WHAT YOU HAVE TO DO
Each line of the data below containing "textsc" needs to be listed.

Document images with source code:
▼▼▼
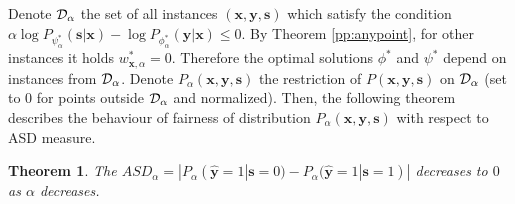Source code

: \documentclass[preprint,12pt]{elsarticle}
\newtheorem{theorem}{Theorem}
\begin{document}
Denote ${\cal D}_\alpha$ the set of all instances $(\mathbf{x},\mathbf{y},\mathbf{s})$ which satisfy the condition
$\alpha\log P_{\psi^*_\alpha}(\mathbf{s}|\mathbf{x})-\log P_{\phi^*_\alpha}(\mathbf{y}|\mathbf{x})\leq 0$. By Theorem \ref{pp:anypoint}, for other instances it holds $w^*_{\mathbf{x},\alpha}=0$. Therefore the optimal solutions $\phi^*$ and $\psi^*$
depend on instances from ${\cal D}_\alpha$. Denote $P_\alpha(\mathbf{x},\mathbf{y},\mathbf{s})$ the restriction of $P(\mathbf{x},\mathbf{y},\mathbf{s})$ 
on ${\cal D}_\alpha$ (set to $0$ for points outside ${\cal D}_\alpha$ and normalized). Then, the following theorem
describes the behaviour of fairness of distribution $P_\alpha(\mathbf{x},\mathbf{y},\mathbf{s})$ with respect to ASD measure.
\begin{theorem}
The $ASD_\alpha=|P_\alpha(\hat{\mathbf{y}}=1|\mathbf{s}=0)-P_\alpha(\hat{\mathbf{y}}=1|\mathbf{s}=1)|$ decreases to $0$
as $\alpha$ decreases.
\end{theorem}
\end{document}

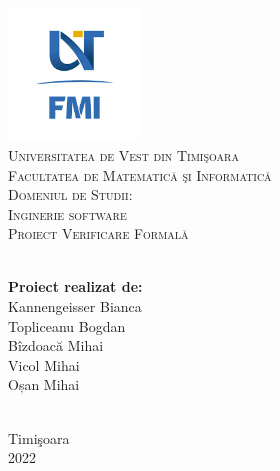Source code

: \documentclass[12pt, a4paper]{report}
\begin{document}

\begin{titlepage}

\newcommand{\HRule}{\rule{\linewidth}{0.5mm}} 

\center 
\vspace{-20pt}
\includegraphics[width=100pt]{images/uvt_fmi_img.png}\\[1.0cm] 
 
\textsc{\LARGE Universitatea de Vest din Timi\c{s}oara}\\[0.5cm] 
\textsc{\Large Facultatea de Matematic\u{a} \c{s}i Informatic\u{a}}\\[0.5cm] 
\textsc{\large Domeniul de Studii: \\Inginerie software}\\[4cm] 

\textsc{\Huge Proiect Verificare Formală}\\[3,2cm]



~
\begin{minipage}{0.8\textwidth}
\begin{flushright} \large
\textbf{Proiect realizat de:} \\
Kannengeisser Bianca\\
Topliceanu Bogdan\\
Bîzdoacă Mihai\\
Vicol Mihai\\
Oșan Mihai

\end{flushright}
\end{minipage}\\[1cm]


\vfill
{\large Timi\c{s}oara \\2022}\\ 

 


\end{titlepage}
\end{document}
▲▲▲
WRITTEN RESPONSE
\textsc{\LARGE Universitatea de Vest din Timi\c{s}oara}\\[0.5cm] 
\textsc{\Large Facultatea de Matematic\u{a} \c{s}i Informatic\u{a}}\\[0.5cm] 
\textsc{\large Domeniul de Studii: \\Inginerie software}\\[4cm] 
\textsc{\Huge Proiect Verificare Formală}\\[3,2cm]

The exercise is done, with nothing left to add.